拉致問題の象徴的存在だった横田滋さんが6月5日、87歳で亡くなりました。
1977年、横田さんが45歳のときに長女めぐみさんが行方不明になり(のちに北朝鮮による拉致と判明)、それからは運命と政治に奔弄される人生でした。

横田さんはいかにもおだやかそうな人柄で、奥さんの早紀江さんも同じですから、この夫婦が娘を返してほしいと訴えると、国民の心に響きました。
拉致問題の象徴的存在に祭り上げられたのは当然ではありました。

北朝鮮は拉致を認めて謝罪したとき、13人を拉致して、めぐみさんを含む8人が死亡と発表し、5人を日本に帰国させました。
このときは、8人の死亡は多すぎるのではないか、ほかにも拉致した日本人がいるのではないかと強く疑われました。北朝鮮で恵まれた生活をしていた人は帰国させられますが、非人道的な扱いをされていた人は隠されたに違いないからです。

北朝鮮は、めぐみさんは自殺したとして、2004年にめぐみさんの遺骨と称するものを日本に送ってきましたが、DNA鑑定の結果、めぐみさんとは一致せず、別人のDNAが検出されました。
これによって、「めぐみさんは生きている」ということが確かな事実のように思われました。
脱北者などで「めぐみさんと会ったことがある」と証言する人も出てきて、“確信”はさらに強まりました。

しかし、「死んだ証拠がない」と「生きている」は違います。
かりにめぐみさんが生きていて、北朝鮮が「自殺した」という嘘の発表をしたとすると、北朝鮮はその嘘がバレないように、早晩めぐみさんを殺すに違いありません。
北朝鮮がいつまでもめぐみさんを生かし続けているということはまったく考えられないことです。

しかし、横田夫妻はめぐみさんが生きていると信じたい。国民もその心情がよくわかる。人のいい横田夫妻を傷つけたくない。そのため、「めぐみさんは死んだだろう」ということを誰も言えません。
横田夫妻の人柄が日本国民の間にタブーをつくりだしたのです。

もちろんそれだけではなく、拉致問題を大きくして、北朝鮮と日本を敵対させたいという政治勢力も背後にありました。


滋さんも、うすうすめぐみさんの死を理解していたのではないでしょうか。
2014年3月の11日から13日にかけて、横田夫妻はめぐみさんの娘のキム・ウンギョンさんとウランバートルで面会しました。そのときにめぐみさんのこともいろいろ聞いて、その生死も理解したに違いありません。
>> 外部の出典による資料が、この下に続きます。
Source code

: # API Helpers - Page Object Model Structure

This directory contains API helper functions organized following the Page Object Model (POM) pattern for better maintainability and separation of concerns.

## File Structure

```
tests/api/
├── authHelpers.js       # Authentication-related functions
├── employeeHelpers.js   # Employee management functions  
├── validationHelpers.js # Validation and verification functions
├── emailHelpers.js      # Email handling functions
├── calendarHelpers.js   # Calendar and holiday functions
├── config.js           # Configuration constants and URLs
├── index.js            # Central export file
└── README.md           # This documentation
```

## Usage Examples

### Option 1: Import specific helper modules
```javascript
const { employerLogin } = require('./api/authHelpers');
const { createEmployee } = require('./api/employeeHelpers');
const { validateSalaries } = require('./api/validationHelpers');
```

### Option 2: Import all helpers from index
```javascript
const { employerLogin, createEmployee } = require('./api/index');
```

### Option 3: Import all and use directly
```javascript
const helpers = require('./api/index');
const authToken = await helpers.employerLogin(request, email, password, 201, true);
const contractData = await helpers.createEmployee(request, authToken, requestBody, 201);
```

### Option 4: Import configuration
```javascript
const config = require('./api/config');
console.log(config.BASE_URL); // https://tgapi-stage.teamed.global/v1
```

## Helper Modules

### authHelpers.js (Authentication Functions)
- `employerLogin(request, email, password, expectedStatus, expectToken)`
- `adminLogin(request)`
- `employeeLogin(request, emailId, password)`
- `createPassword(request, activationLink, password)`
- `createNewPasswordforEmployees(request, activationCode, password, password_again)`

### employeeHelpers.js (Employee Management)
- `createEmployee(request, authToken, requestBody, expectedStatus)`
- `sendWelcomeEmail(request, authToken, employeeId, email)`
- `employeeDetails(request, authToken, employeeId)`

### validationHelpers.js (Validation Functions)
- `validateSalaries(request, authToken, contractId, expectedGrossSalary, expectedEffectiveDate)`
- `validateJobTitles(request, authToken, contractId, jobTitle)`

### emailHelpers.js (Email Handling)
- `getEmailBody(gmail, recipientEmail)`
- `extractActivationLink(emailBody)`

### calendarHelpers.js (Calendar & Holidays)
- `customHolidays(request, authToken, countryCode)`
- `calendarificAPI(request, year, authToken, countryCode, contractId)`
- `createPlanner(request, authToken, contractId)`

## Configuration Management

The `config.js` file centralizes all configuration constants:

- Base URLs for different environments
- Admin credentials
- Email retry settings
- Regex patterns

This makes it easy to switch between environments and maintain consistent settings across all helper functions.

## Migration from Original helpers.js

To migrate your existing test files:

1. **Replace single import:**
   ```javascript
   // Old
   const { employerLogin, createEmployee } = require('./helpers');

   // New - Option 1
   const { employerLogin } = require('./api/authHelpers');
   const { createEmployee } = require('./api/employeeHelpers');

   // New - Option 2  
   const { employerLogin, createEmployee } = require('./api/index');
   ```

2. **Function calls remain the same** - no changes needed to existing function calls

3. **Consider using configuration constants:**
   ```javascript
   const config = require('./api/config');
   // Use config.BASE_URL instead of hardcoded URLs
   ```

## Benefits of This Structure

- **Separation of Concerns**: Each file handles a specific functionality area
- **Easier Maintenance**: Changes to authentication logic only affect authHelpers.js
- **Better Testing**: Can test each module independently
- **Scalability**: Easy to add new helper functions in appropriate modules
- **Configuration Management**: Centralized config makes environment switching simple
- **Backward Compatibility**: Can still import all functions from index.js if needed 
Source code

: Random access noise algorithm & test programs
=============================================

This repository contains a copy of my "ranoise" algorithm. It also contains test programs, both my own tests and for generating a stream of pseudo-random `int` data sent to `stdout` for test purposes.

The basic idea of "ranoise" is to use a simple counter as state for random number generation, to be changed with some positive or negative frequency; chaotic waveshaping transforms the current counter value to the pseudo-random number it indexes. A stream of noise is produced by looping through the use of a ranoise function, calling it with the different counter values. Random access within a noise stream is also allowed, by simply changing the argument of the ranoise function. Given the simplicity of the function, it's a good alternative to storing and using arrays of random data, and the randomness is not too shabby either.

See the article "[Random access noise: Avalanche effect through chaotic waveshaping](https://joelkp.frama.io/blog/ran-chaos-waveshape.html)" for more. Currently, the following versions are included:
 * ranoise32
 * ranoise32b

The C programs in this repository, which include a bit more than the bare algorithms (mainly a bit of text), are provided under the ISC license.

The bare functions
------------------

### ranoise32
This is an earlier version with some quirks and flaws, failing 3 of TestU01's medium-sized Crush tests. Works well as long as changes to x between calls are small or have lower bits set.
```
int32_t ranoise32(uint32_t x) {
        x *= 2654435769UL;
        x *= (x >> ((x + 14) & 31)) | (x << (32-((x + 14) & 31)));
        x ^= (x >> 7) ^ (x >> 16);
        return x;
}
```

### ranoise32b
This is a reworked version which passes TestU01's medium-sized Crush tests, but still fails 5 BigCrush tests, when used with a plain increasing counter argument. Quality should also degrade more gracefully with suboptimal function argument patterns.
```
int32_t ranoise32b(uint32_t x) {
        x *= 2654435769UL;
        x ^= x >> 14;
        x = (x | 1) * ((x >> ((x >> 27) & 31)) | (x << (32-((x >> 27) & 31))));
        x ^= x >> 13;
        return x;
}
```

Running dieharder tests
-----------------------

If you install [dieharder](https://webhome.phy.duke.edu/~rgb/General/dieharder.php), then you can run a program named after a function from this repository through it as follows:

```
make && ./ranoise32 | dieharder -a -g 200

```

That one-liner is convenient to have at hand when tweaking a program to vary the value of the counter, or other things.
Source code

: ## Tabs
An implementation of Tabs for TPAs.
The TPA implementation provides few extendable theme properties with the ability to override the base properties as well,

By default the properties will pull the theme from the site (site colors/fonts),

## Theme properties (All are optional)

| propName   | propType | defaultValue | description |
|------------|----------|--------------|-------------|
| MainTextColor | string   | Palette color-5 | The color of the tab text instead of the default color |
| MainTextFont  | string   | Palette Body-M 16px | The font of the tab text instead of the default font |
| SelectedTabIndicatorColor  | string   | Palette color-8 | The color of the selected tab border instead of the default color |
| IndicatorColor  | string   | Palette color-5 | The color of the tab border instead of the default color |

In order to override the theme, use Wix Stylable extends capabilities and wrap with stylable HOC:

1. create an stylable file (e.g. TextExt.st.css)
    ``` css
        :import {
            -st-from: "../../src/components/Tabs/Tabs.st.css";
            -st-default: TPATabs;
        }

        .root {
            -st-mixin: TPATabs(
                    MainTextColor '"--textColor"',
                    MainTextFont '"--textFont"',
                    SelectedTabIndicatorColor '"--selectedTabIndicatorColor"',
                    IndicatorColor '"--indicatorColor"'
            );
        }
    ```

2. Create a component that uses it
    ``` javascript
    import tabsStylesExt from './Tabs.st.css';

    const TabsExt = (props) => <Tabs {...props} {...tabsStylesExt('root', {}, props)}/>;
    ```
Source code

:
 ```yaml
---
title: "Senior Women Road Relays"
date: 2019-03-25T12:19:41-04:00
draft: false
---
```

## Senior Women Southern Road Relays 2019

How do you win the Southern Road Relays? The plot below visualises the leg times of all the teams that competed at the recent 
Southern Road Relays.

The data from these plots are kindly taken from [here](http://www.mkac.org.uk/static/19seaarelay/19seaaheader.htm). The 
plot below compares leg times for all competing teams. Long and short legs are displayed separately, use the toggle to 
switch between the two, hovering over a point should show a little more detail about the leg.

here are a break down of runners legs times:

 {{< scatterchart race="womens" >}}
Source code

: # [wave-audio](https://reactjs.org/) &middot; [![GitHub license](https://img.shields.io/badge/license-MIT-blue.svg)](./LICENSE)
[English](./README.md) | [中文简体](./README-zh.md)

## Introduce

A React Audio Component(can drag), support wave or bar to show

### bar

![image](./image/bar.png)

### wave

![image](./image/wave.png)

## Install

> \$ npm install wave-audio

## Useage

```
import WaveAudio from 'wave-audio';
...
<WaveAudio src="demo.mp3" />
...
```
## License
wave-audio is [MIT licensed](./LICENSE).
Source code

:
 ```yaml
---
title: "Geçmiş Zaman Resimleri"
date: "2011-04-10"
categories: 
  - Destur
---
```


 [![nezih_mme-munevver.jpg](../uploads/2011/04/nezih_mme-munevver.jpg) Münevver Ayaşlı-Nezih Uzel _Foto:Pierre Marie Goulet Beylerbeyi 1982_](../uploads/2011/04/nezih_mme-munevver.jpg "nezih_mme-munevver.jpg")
『「もう一度ウンギョンさんに会いたい…」横田滋さん“本当の願い”を封じたのは誰か』という記事によると、滋さんは「もう一度ウンギョンさんに会いたい」と語っていたということです。
この言葉には、めぐみさんと会うことを諦めた思いが感じられます。


日本政府が認定した拉致被害者は17人です。もっとほかにもいるかもしれません。
日本政府は生存者を帰国させるよう要求していますが、不可能な要求です。
非人道的な扱いを受けていた人を帰国させたら、北朝鮮に不利な証言をしますから、北朝鮮がそんなことをするわけがありません。
生かしておいて、脱北されても困ります。
残虐な処刑をいくらでもする国ですから、もうすでに消されているに違いありません。

もちろん100%死亡したと決めることはできませんが、問題としては棚上げして、外交を前に進めるべきです。

ちなみに韓国では、政府認定の北朝鮮による拉致被害者が500人いますが、外交上の障害にはなっていません。


9日の記者会見で、早紀江さんは今後のことについて、「何年たってもめぐみを必ず取り戻すため、子どもたちの力を借りながら頑張っていきたい」と語り、息子の哲也さんは「父が果たせなかった遺志を受け継いで、墓前で『帰ってきたよ』と報告することが使命だと思っています」と語りました。

「めぐみさんは生きている」というのは、全国民が横田夫妻のためについた壮大な嘘です。
いつまでこの嘘は続くのでしょうか。